En France, deux dispositifs encadrent la conduite d'engins de chantier : le CACES® R482 et l'autorisation de conduite. Si les deux permettent la manipulation de pelles, chargeuses, bulldozers ou compacteurs, leurs différences juridiques et leur champ d'application restent essentiels pour les employeurs et les opérateurs.

Le CACES R482 n'est pas une obligation légale

Contrairement à une idée répandue, le code du travail français ne précise pas de manière explicite l'obligation de détenir le CACES® R482 pour la conduite d'engins tels que pelles, chargeuses et bulldozers. Les institutions de référence comme la CNAM et l'INRS préconisent néanmoins l'obtention du CACES® R482 comme prérequis pour une manipulation sécurisée des engins de chantier.

Avant d'accorder l'autorisation de conduire un engin, l'entreprise doit évaluer les compétences et les connaissances du collaborateur. Cette évaluation demeure indispensable, qu'il soit titulaire ou non du CACES®. Les organismes de formation proposent des parcours CACES® structurés, comprenant une validation théorique et pratique, tandis que l'autorisation de conduite repose sur une évaluation interne conduite par l'employeur.

Qu'est-ce que l'autorisation de conduite R482 ?

L'autorisation de conduite R482 permet à l'employé concerné de conduire des engins de chantier correspondant aux sept catégories définies par la recommandation. À la différence du CACES®, l'autorisation de conduite est utilisable uniquement dans le cadre de l'entreprise et n'est donc pas transférable lors du départ du salarié vers un autre employeur.

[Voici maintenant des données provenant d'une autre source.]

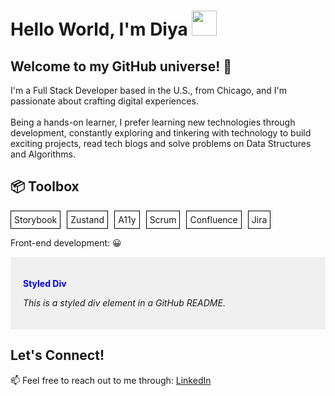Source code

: 

# Hello World, I'm Diya <img src="https://media.giphy.com/media/l3q2K5jinAlChoCLS/giphy.gif" width="40">
## Welcome to my GitHub universe! 🚀
I'm a Full Stack Developer based in the U.S., from Chicago, and I'm passionate about crafting digital experiences.<br />
<br />Being a hands-on learner, I prefer learning new technologies through development, constantly exploring and tinkering with technology to build exciting projects, read tech blogs and solve problems on Data Structures and Algorithms.

## 📦 Toolbox
<!-- Create a div to contain the row -->
<div style="display: flex;">

  <!-- Each item is enclosed within a div with styling for a box -->
  <div style="border: 1px solid black; padding: 5px; margin-right: 10px;">Storybook</div>
  <div style="border: 1px solid black; padding: 5px; margin-right: 10px;">Zustand</div>
  <div style="border: 1px solid black; padding: 5px; margin-right: 10px;">A11y</div>
  <div style="border: 1px solid black; padding: 5px; margin-right: 10px;">Scrum</div>
  <div style="border: 1px solid black; padding: 5px; margin-right: 10px;">Confluence</div>
  <div style="border: 1px solid black; padding: 5px;">Jira</div>

</div>




Front-end development: :grinning:
<div style="background-color: #f0f0f0; padding: 20px;">
  <p style="color: blue; font-weight: bold;">Styled Div</p>
  <p style="font-style: italic;">This is a styled div element in a GitHub README.</p>
</div>


## Let's Connect!

📫 Feel free to reach out to me through: [LinkedIn](https://www.linkedin.com/in/diya-shibu-1a9s9d7f)

<!--
**dshibu2/dshibu2** is a ✨ _special_ ✨ repository because its `README.md` (this file) appears on your GitHub profile.

Here are some ideas to get you started:

- 🔭 I’m currently working on ...
- 🌱 I’m currently learning ...
- 👯 I’m looking to collaborate on ...
- 🤔 I’m looking for help with ...
- 💬 Ask me about ...
- 📫 How to reach me: ...
- 😄 Pronouns: ...
- ⚡ Fun fact: ...
-->
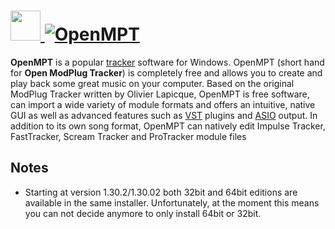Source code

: # [<img src="https://cdn.jsdelivr.net/gh/AdmiringWorm/chocolatey-packages@907f94922206eee2f76ffb6c7aadbdf292db0def/automatic/openmpt/icons/48x48.png" height="48" width="48" /> ![OpenMPT](https://img.shields.io/chocolatey/v/openmpt.svg?label=OpenMPT&style=for-the-badge)](https://community.chocolatey.org/packages/openmpt)

**OpenMPT** is a popular [tracker](https://en.wikipedia.org/wiki/Tracker_%28music_software%29) software for Windows. OpenMPT (short hand for **Open ModPlug Tracker**) is completely free and allows you to create and play back some great music on your computer. Based on the original ModPlug Tracker written by Olivier Lapicque, OpenMPT is free software, can import a wide variety of module formats and offers an intuitive, native GUI as well as advanced features such as [VST][vst] plugins and [ASIO][asio] output. In addition to its own song format, OpenMPT can natively edit Impulse Tracker, FastTracker, Scream Tracker and ProTracker module files

## Notes

- Starting at version 1.30.2/1.30.02 both 32bit and 64bit editions are available in the same installer.
  Unfortunately, at the moment this means you can not decide anymore to only install 64bit or 32bit.

[asio]: https://en.wikipedia.org/wiki/Audio_Stream_Input/Output
[vst]: https://en.wikipedia.org/wiki/Virtual_Studio_Technology
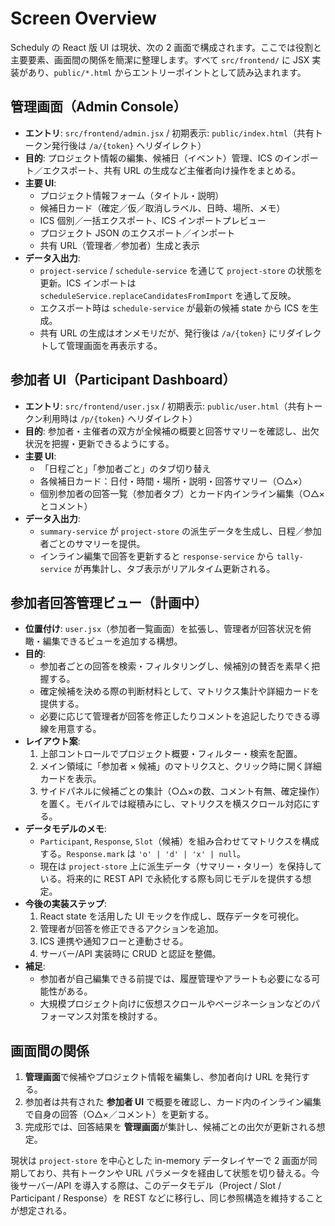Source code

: # Screen Overview

Scheduly の React 版 UI は現状、次の 2 画面で構成されます。ここでは役割と主要要素、画面間の関係を簡潔に整理します。すべて `src/frontend/` に JSX 実装があり、`public/*.html` からエントリーポイントとして読み込まれます。

## 管理画面（Admin Console）

- **エントリ**: `src/frontend/admin.jsx` / 初期表示: `public/index.html`（共有トークン発行後は `/a/{token}` へリダイレクト）
- **目的**: プロジェクト情報の編集、候補日（イベント）管理、ICS のインポート／エクスポート、共有 URL の生成など主催者向け操作をまとめる。
- **主要 UI**:
  - プロジェクト情報フォーム（タイトル・説明）
  - 候補日カード（確定／仮／取消しラベル、日時、場所、メモ）
  - ICS 個別／一括エクスポート、ICS インポートプレビュー
  - プロジェクト JSON のエクスポート／インポート
  - 共有 URL（管理者／参加者）生成と表示
- **データ入出力**:
  - `project-service` / `schedule-service` を通じて `project-store` の状態を更新。ICS インポートは `scheduleService.replaceCandidatesFromImport` を通して反映。
  - エクスポート時は `schedule-service` が最新の候補 state から ICS を生成。
  - 共有 URL の生成はオンメモリだが、発行後は `/a/{token}` にリダイレクトして管理画面を再表示する。

## 参加者 UI（Participant Dashboard）

- **エントリ**: `src/frontend/user.jsx` / 初期表示: `public/user.html`（共有トークン利用時は `/p/{token}` へリダイレクト）
- **目的**: 参加者・主催者の双方が全候補の概要と回答サマリーを確認し、出欠状況を把握・更新できるようにする。
- **主要 UI**:
  - 「日程ごと」「参加者ごと」のタブ切り替え
  - 各候補日カード：日付・時間・場所・説明・回答サマリー（○△×）
  - 個別参加者の回答一覧（参加者タブ）とカード内インライン編集（○△× とコメント）
- **データ入出力**:
  - `summary-service` が `project-store` の派生データを生成し、日程／参加者ごとのサマリーを提供。
  - インライン編集で回答を更新すると `response-service` から `tally-service` が再集計し、タブ表示がリアルタイム更新される。

## 参加者回答管理ビュー（計画中）

- **位置付け**: `user.jsx`（参加者一覧画面）を拡張し、管理者が回答状況を俯瞰・編集できるビューを追加する構想。
- **目的**:
  - 参加者ごとの回答を検索・フィルタリングし、候補別の賛否を素早く把握する。
  - 確定候補を決める際の判断材料として、マトリクス集計や詳細カードを提供する。
  - 必要に応じて管理者が回答を修正したりコメントを追記したりできる導線を用意する。
- **レイアウト案**:
  1. 上部コントロールでプロジェクト概要・フィルター・検索を配置。
  2. メイン領域に「参加者 × 候補」のマトリクスと、クリック時に開く詳細カードを表示。
  3. サイドパネルに候補ごとの集計（○△×の数、コメント有無、確定操作）を置く。モバイルでは縦積みにし、マトリクスを横スクロール対応にする。
- **データモデルのメモ**:
  - `Participant`, `Response`, `Slot`（候補）を組み合わせてマトリクスを構成する。`Response.mark` は `'o' | 'd' | 'x' | null`。
  - 現在は `project-store` 上に派生データ（サマリー・タリー）を保持している。将来的に REST API で永続化する際も同じモデルを提供する想定。
- **今後の実装ステップ**:
  1. React state を活用した UI モックを作成し、既存データを可視化。
  2. 管理者が回答を修正できるアクションを追加。
  3. ICS 連携や通知フローと連動させる。
  4. サーバー/API 実装時に CRUD と認証を整備。
- **補足**:
  - 参加者が自己編集できる前提では、履歴管理やアラートも必要になる可能性がある。
  - 大規模プロジェクト向けに仮想スクロールやページネーションなどのパフォーマンス対策を検討する。

## 画面間の関係

1. **管理画面**で候補やプロジェクト情報を編集し、参加者向け URL を発行する。
2. 参加者は共有された **参加者 UI** で概要を確認し、カード内のインライン編集で自身の回答（○△×／コメント）を更新する。
3. 完成形では、回答結果を **管理画面**が集計し、候補ごとの出欠が更新される想定。

現状は `project-store` を中心とした in-memory データレイヤーで 2 画面が同期しており、共有トークンや URL パラメータを経由して状態を切り替える。今後サーバー/API を導入する際は、このデータモデル（Project / Slot / Participant / Response）を REST などに移行し、同じ参照構造を維持することが想定される。
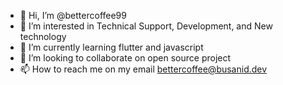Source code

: - 👋 Hi, I’m @bettercoffee99
- 👀 I’m interested in Technical Support, Development, and New technology
- 🌱 I’m currently learning flutter and javascript
- 💞️ I’m looking to collaborate on open source project
- 📫 How to reach me on my email bettercoffee@busanid.dev

<!---
bettercoffee99/bettercoffee99 is a ✨ special ✨ repository because its `README.md` (this file) appears on your GitHub profile.
You can click the Preview link to take a look at your changes.
--->
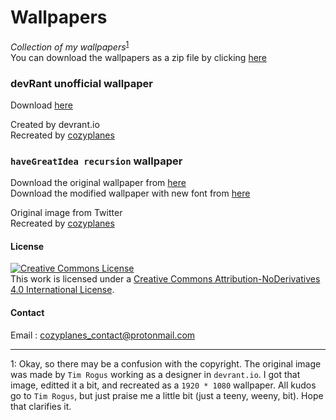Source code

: # Wallpapers
*Collection of my wallpapers*<sup>[1](#disclaimer_copyright)</sup>                
You can download the wallpapers as a zip file by clicking [here](https://github.com/cozyplanes/wallpaper/releases/download/v1/wallpapers.zip)     

### devRant unofficial wallpaper
Download [here](https://github.com/cozyplanes/wallpaper/releases/download/v1/devrant_wallpaper.png)               

Created by devrant.io                  
Recreated by [cozyplanes](https://about.me/cozyplanes)                 

### `haveGreatIdea recursion` wallpaper
Download the original wallpaper from [here](https://github.com/cozyplanes/wallpaper/releases/download/v1/idea_wallpaper.png)   
Download the modified wallpaper with new font from [here](https://github.com/cozyplanes/wallpaper/releases/download/v1/idea_modified.png)   

Original image from Twitter  
Recreated by [cozyplanes](https://about.me/cozyplanes) 

#### License
<a rel="license" href="http://creativecommons.org/licenses/by-nd/4.0/"><img alt="Creative Commons License" style="border-width:0" src="https://i.creativecommons.org/l/by-nd/4.0/88x31.png" /></a><br />This work is licensed under a <a rel="license" href="http://creativecommons.org/licenses/by-nd/4.0/">Creative Commons Attribution-NoDerivatives 4.0 International License</a>.


#### Contact
Email : <cozyplanes_contact@protonmail.com>          

---

<a name="disclaimer_copyright">1</a>: Okay, so there may be a confusion with the copyright. The original image was made by `Tim Rogus` working as a designer in `devrant.io`. I got that image, editted it a bit, and recreated as a `1920 * 1080` wallpaper. All kudos go to `Tim Rogus`, but just praise me a little bit (just a teeny, weeny, bit). Hope that clarifies it.       
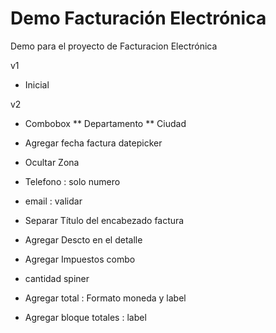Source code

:# Demo Facturación Electrónica
Demo para el proyecto de Facturacion Electrónica

v1
 * Inicial

v2
* Combobox
** Departamento 
** Ciudad
* Agregar fecha factura   datepicker

* Ocultar Zona
* Telefono : solo numero
* email : validar
* Separar Título del encabezado factura
* Agregar Descto en el detalle
* Agregar Impuestos combo
* cantidad spiner
* Agregar total : Formato moneda y label
* Agregar bloque totales : label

L'attribution de l'autorisation de conduite intervient exclusivement après une formation ou une remise à niveau effectuée en interne au sein de l'entreprise. Cette autorisation est nominative et peut être révoquée par l'employeur à tout moment. Une autorisation de conduite se renouvelle tous les dix ans.

Les catégories d'engins de chantier R482

La recommandation R482 structure les engins de chantier en sept catégories distinctes, couvrant l'ensemble des machines utilisées sur les chantiers de terrassement, réseaux et voirie :

  • Catégorie A : engins compacts tels que pelles hydrauliques, chargeuses, moto-basculeurs et compacteurs inférieurs à 6 tonnes, ainsi que tracteurs agricoles inférieurs à 50 chevaux
  • Catégorie B1 : pelles à chenilles et pelles à pneus de plus de 6 tonnes
  • Catégorie C1 : chargeuses sur pneus et chargeuses-pelleteuses
  • Catégorie D : engins de compactage, notamment rouleaux compacteurs et compacteurs à pneus
  • Catégorie E : engins de transport et d'extraction, incluant tombereaux rigides et articulés
  • Catégorie F : chariots de manutention tout-terrain et chariots télescopiques
  • Catégorie G : engins hors production, incluant niveleuses et finisseurs

Qui peut délivrer une autorisation de conduite ?

La délivrance de l'autorisation de conduire un engin de chantier à un futur employé représente une procédure simple mise en place par l'employeur. Cette autorisation concerne la capacité à manœuvrer un engin de chantier de la catégorie appropriée en fonction de la tâche à accomplir. L'employeur demeure le seul responsable de la délivrance et de la révocation de ce document.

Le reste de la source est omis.